Source information:
□ □ □ □

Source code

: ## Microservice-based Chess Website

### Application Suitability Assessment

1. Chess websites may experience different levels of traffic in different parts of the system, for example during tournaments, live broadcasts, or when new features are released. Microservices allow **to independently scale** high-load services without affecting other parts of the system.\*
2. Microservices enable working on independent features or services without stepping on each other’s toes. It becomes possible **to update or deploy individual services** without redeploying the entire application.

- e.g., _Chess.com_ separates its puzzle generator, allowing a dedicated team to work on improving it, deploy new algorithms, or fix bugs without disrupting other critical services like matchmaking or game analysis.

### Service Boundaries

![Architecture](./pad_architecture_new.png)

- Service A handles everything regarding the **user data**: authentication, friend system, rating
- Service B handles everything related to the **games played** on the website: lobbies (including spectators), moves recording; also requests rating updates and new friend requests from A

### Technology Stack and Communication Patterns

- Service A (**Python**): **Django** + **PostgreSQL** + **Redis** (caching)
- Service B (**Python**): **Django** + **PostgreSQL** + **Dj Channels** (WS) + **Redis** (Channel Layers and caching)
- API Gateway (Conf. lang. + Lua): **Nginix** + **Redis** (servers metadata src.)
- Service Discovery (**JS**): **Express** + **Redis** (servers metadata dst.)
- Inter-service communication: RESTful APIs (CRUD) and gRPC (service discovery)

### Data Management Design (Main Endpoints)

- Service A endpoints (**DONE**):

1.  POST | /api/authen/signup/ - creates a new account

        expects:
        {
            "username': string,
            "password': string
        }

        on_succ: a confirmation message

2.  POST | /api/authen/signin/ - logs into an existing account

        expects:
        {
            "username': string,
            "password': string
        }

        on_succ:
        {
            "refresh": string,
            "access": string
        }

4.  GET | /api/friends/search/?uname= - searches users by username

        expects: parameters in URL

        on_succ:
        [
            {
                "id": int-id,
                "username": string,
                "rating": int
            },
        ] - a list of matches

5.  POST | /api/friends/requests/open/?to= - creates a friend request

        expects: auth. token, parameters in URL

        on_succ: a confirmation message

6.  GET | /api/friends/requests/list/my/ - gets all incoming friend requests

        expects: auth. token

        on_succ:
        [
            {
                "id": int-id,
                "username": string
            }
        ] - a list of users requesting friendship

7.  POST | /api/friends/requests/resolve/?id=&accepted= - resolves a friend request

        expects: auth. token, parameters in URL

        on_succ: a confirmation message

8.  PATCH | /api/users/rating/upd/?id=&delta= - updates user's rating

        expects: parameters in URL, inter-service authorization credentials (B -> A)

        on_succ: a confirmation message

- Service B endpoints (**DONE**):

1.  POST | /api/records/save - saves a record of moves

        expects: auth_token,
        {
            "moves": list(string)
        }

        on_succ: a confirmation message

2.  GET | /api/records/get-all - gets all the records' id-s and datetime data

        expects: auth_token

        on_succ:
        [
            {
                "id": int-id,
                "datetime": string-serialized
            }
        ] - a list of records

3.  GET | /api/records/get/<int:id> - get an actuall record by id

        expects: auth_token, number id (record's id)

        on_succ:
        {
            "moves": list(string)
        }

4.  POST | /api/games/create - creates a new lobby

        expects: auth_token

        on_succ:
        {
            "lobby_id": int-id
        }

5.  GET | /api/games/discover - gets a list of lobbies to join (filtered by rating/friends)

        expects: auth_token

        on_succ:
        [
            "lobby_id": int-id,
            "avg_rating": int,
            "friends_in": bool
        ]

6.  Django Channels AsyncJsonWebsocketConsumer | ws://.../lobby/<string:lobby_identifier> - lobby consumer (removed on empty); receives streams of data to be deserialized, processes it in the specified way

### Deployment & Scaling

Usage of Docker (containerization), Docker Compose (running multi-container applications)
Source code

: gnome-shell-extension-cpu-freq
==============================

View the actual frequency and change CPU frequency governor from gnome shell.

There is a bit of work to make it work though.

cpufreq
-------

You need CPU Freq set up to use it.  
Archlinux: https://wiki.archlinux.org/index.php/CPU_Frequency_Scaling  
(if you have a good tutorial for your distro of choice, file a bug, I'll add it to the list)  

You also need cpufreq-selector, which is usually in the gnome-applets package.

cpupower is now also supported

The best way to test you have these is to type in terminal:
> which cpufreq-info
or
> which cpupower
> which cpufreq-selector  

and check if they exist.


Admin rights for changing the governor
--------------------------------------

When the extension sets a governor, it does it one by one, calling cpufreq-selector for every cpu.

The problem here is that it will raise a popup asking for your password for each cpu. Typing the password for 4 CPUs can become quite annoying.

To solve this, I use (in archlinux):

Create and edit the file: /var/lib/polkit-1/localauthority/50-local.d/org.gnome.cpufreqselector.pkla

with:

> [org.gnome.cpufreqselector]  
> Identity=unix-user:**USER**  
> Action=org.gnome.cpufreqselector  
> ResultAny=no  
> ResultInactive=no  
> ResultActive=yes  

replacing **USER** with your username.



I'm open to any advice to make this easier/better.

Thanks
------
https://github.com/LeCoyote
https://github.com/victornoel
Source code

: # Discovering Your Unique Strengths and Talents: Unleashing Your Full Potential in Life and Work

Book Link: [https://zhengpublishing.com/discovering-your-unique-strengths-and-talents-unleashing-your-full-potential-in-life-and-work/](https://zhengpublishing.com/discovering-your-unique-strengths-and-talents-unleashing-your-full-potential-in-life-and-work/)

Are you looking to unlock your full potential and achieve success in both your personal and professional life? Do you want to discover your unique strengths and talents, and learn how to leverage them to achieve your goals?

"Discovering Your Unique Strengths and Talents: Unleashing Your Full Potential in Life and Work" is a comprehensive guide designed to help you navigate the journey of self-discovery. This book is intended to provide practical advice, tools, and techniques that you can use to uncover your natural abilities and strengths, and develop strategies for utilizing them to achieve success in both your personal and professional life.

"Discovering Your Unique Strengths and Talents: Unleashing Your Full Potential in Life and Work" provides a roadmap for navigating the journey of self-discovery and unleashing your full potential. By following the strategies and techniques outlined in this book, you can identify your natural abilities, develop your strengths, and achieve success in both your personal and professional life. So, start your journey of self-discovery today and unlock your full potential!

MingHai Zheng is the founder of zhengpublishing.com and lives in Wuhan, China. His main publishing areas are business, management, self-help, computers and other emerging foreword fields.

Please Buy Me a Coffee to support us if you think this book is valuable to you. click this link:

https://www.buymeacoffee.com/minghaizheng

□ □ □ □

Work instructions:
Transcribe the records above in full, exactly as they stand.

Solved problem:
Source code

: ## Microservice-based Chess Website

### Application Suitability Assessment

1. Chess websites may experience different levels of traffic in different parts of the system, for example during tournaments, live broadcasts, or when new features are released. Microservices allow **to independently scale** high-load services without affecting other parts of the system.\*
2. Microservices enable working on independent features or services without stepping on each other’s toes. It becomes possible **to update or deploy individual services** without redeploying the entire application.

- e.g., _Chess.com_ separates its puzzle generator, allowing a dedicated team to work on improving it, deploy new algorithms, or fix bugs without disrupting other critical services like matchmaking or game analysis.

### Service Boundaries

![Architecture](./pad_architecture_new.png)

- Service A handles everything regarding the **user data**: authentication, friend system, rating
- Service B handles everything related to the **games played** on the website: lobbies (including spectators), moves recording; also requests rating updates and new friend requests from A

### Technology Stack and Communication Patterns

- Service A (**Python**): **Django** + **PostgreSQL** + **Redis** (caching)
- Service B (**Python**): **Django** + **PostgreSQL** + **Dj Channels** (WS) + **Redis** (Channel Layers and caching)
- API Gateway (Conf. lang. + Lua): **Nginix** + **Redis** (servers metadata src.)
- Service Discovery (**JS**): **Express** + **Redis** (servers metadata dst.)
- Inter-service communication: RESTful APIs (CRUD) and gRPC (service discovery)

### Data Management Design (Main Endpoints)

- Service A endpoints (**DONE**):

1.  POST | /api/authen/signup/ - creates a new account

        expects:
        {
            "username': string,
            "password': string
        }

        on_succ: a confirmation message

2.  POST | /api/authen/signin/ - logs into an existing account

        expects:
        {
            "username': string,
            "password': string
        }

        on_succ:
        {
            "refresh": string,
            "access": string
        }

4.  GET | /api/friends/search/?uname= - searches users by username

        expects: parameters in URL

        on_succ:
        [
            {
                "id": int-id,
                "username": string,
                "rating": int
            },
        ] - a list of matches

5.  POST | /api/friends/requests/open/?to= - creates a friend request

        expects: auth. token, parameters in URL

        on_succ: a confirmation message

6.  GET | /api/friends/requests/list/my/ - gets all incoming friend requests

        expects: auth. token

        on_succ:
        [
            {
                "id": int-id,
                "username": string
            }
        ] - a list of users requesting friendship

7.  POST | /api/friends/requests/resolve/?id=&accepted= - resolves a friend request

        expects: auth. token, parameters in URL

        on_succ: a confirmation message

8.  PATCH | /api/users/rating/upd/?id=&delta= - updates user's rating

        expects: parameters in URL, inter-service authorization credentials (B -> A)

        on_succ: a confirmation message

- Service B endpoints (**DONE**):

1.  POST | /api/records/save - saves a record of moves

        expects: auth_token,
        {
            "moves": list(string)
        }

        on_succ: a confirmation message

2.  GET | /api/records/get-all - gets all the records' id-s and datetime data

        expects: auth_token

        on_succ:
        [
            {
                "id": int-id,
                "datetime": string-serialized
            }
        ] - a list of records

3.  GET | /api/records/get/<int:id> - get an actuall record by id

        expects: auth_token, number id (record's id)

        on_succ:
        {
            "moves": list(string)
        }

4.  POST | /api/games/create - creates a new lobby

        expects: auth_token

        on_succ:
        {
            "lobby_id": int-id
        }

5.  GET | /api/games/discover - gets a list of lobbies to join (filtered by rating/friends)

        expects: auth_token

        on_succ:
        [
            "lobby_id": int-id,
            "avg_rating": int,
            "friends_in": bool
        ]

6.  Django Channels AsyncJsonWebsocketConsumer | ws://.../lobby/<string:lobby_identifier> - lobby consumer (removed on empty); receives streams of data to be deserialized, processes it in the specified way

### Deployment & Scaling

Usage of Docker (containerization), Docker Compose (running multi-container applications)
Source code

: gnome-shell-extension-cpu-freq
==============================

View the actual frequency and change CPU frequency governor from gnome shell.

There is a bit of work to make it work though.

cpufreq
-------

You need CPU Freq set up to use it.  
Archlinux: https://wiki.archlinux.org/index.php/CPU_Frequency_Scaling  
(if you have a good tutorial for your distro of choice, file a bug, I'll add it to the list)  

You also need cpufreq-selector, which is usually in the gnome-applets package.

cpupower is now also supported

The best way to test you have these is to type in terminal:
> which cpufreq-info
or
> which cpupower
> which cpufreq-selector  

and check if they exist.


Admin rights for changing the governor
--------------------------------------

When the extension sets a governor, it does it one by one, calling cpufreq-selector for every cpu.

The problem here is that it will raise a popup asking for your password for each cpu. Typing the password for 4 CPUs can become quite annoying.

To solve this, I use (in archlinux):

Create and edit the file: /var/lib/polkit-1/localauthority/50-local.d/org.gnome.cpufreqselector.pkla

with:

> [org.gnome.cpufreqselector]  
> Identity=unix-user:**USER**  
> Action=org.gnome.cpufreqselector  
> ResultAny=no  
> ResultInactive=no  
> ResultActive=yes  

replacing **USER** with your username.



I'm open to any advice to make this easier/better.

Thanks
------
https://github.com/LeCoyote
https://github.com/victornoel
Source code

: # Discovering Your Unique Strengths and Talents: Unleashing Your Full Potential in Life and Work

Book Link: [https://zhengpublishing.com/discovering-your-unique-strengths-and-talents-unleashing-your-full-potential-in-life-and-work/](https://zhengpublishing.com/discovering-your-unique-strengths-and-talents-unleashing-your-full-potential-in-life-and-work/)

Are you looking to unlock your full potential and achieve success in both your personal and professional life? Do you want to discover your unique strengths and talents, and learn how to leverage them to achieve your goals?

"Discovering Your Unique Strengths and Talents: Unleashing Your Full Potential in Life and Work" is a comprehensive guide designed to help you navigate the journey of self-discovery. This book is intended to provide practical advice, tools, and techniques that you can use to uncover your natural abilities and strengths, and develop strategies for utilizing them to achieve success in both your personal and professional life.

"Discovering Your Unique Strengths and Talents: Unleashing Your Full Potential in Life and Work" provides a roadmap for navigating the journey of self-discovery and unleashing your full potential. By following the strategies and techniques outlined in this book, you can identify your natural abilities, develop your strengths, and achieve success in both your personal and professional life. So, start your journey of self-discovery today and unlock your full potential!

MingHai Zheng is the founder of zhengpublishing.com and lives in Wuhan, China. His main publishing areas are business, management, self-help, computers and other emerging foreword fields.

Please Buy Me a Coffee to support us if you think this book is valuable to you. click this link:

https://www.buymeacoffee.com/minghaizheng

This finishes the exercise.